If you can't do that, there are a few approaches you can take to use the data in the global environment directly:
Instead of using the Knit HTML button, type rmarkdown::render("your_doc.Rmd") at the R console. This will knit in the current session instead of a background session. Alternatively:
Save your global environment to an .Rdata file prior to rendering (use R's save function), and load it in your document.

Well, in my case i found the following solution:
(1) Save your Global Environmental in a .Rdata file inside the same folder where you have your .Rmd file. (You just need click at disquet picture that is on "Global Environmental" panel)
(2) Write the following code in your script of Rmarkdown:
load(file = "filename.RData") # it load the file that you saved before
and stop suffering.

Going to RStudio´s 'Tools' and 'Global options' and visiting the 'R Markdown' tab, you can make a selection in 'Evaluate chunks in directory', there select the option 'Documents' and the R Markdown knitting engine will be accessing the global environment as plain R code does. Hope this helps those who search this info!

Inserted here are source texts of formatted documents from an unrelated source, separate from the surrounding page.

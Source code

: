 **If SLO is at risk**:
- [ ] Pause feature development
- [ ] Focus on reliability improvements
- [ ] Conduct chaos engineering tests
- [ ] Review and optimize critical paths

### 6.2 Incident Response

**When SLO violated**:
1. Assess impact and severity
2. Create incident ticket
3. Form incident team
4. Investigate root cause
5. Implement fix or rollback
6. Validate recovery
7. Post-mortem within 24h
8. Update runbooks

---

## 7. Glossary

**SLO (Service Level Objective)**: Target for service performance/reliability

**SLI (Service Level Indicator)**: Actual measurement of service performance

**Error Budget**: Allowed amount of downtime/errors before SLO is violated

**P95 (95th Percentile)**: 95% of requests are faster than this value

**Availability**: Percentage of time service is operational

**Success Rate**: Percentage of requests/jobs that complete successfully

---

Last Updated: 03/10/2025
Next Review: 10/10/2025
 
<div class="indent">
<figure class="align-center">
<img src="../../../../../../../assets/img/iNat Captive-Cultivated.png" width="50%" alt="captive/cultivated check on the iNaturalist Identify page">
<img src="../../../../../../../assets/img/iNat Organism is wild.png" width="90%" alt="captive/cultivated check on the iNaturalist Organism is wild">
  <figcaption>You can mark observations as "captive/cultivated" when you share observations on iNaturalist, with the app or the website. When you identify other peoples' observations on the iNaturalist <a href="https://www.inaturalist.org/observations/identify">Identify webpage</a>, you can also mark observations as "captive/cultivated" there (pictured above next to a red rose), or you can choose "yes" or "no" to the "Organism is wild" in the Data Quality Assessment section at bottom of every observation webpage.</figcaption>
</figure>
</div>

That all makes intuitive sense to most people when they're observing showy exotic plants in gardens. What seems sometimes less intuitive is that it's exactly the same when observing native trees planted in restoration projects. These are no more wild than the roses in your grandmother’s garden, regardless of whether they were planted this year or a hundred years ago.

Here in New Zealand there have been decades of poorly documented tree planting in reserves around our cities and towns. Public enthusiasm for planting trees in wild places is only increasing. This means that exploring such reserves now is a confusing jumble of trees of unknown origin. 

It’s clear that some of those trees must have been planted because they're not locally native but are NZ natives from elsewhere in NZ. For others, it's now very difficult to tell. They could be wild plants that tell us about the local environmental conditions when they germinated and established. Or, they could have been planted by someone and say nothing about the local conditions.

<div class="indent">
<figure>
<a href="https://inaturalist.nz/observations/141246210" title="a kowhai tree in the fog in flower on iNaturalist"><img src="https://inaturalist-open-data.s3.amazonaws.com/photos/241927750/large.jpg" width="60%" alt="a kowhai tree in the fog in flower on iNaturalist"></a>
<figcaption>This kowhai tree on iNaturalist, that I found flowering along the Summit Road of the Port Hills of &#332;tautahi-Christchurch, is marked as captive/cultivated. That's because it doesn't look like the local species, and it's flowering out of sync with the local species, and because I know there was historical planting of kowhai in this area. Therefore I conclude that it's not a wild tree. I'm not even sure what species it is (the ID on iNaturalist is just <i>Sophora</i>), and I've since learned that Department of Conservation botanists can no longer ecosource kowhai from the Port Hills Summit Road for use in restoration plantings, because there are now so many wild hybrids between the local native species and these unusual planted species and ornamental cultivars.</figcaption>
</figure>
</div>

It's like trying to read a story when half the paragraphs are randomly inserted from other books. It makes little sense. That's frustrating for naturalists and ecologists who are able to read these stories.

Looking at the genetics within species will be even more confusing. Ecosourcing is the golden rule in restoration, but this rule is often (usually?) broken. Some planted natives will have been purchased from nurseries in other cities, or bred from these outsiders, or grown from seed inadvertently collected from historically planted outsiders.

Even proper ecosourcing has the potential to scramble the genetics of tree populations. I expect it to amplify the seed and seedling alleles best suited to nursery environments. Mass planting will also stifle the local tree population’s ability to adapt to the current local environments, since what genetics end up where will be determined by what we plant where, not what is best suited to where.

The thread is old but in case anyone's still looking for a solution (as I was):
You can pass an envir parameter to the render() (or knit() function) so that it can access objects from the environment it was called from.
rmarkdown::render(
input = input_rmd,
output_file = output_file,
envir = parent.frame()
)

I have the same problem myself. Some stuff is pretty time consuming to reproduce every time.
I think there could be another answer. What if you save your environment with the save.image() function to a different file than the standard .Rdata one. Then, bring it back with load().
To be sure you are using the same data, use the md5sum() from tools.
Cheers, Cord

I think I solved this problem by referring to the package explicitly in the code that is being knitted. Using the yarrr package, for example, I loaded the dataframe "pirates" using data(pirates). This worked fine at the console and within an Rstudio code chunk, but with knitr it failed following the pattern in the question above. If, however, I loaded the data into memory by creating an object using pirates <- yarrr::pirates, the document then knitted cleanly to HTML.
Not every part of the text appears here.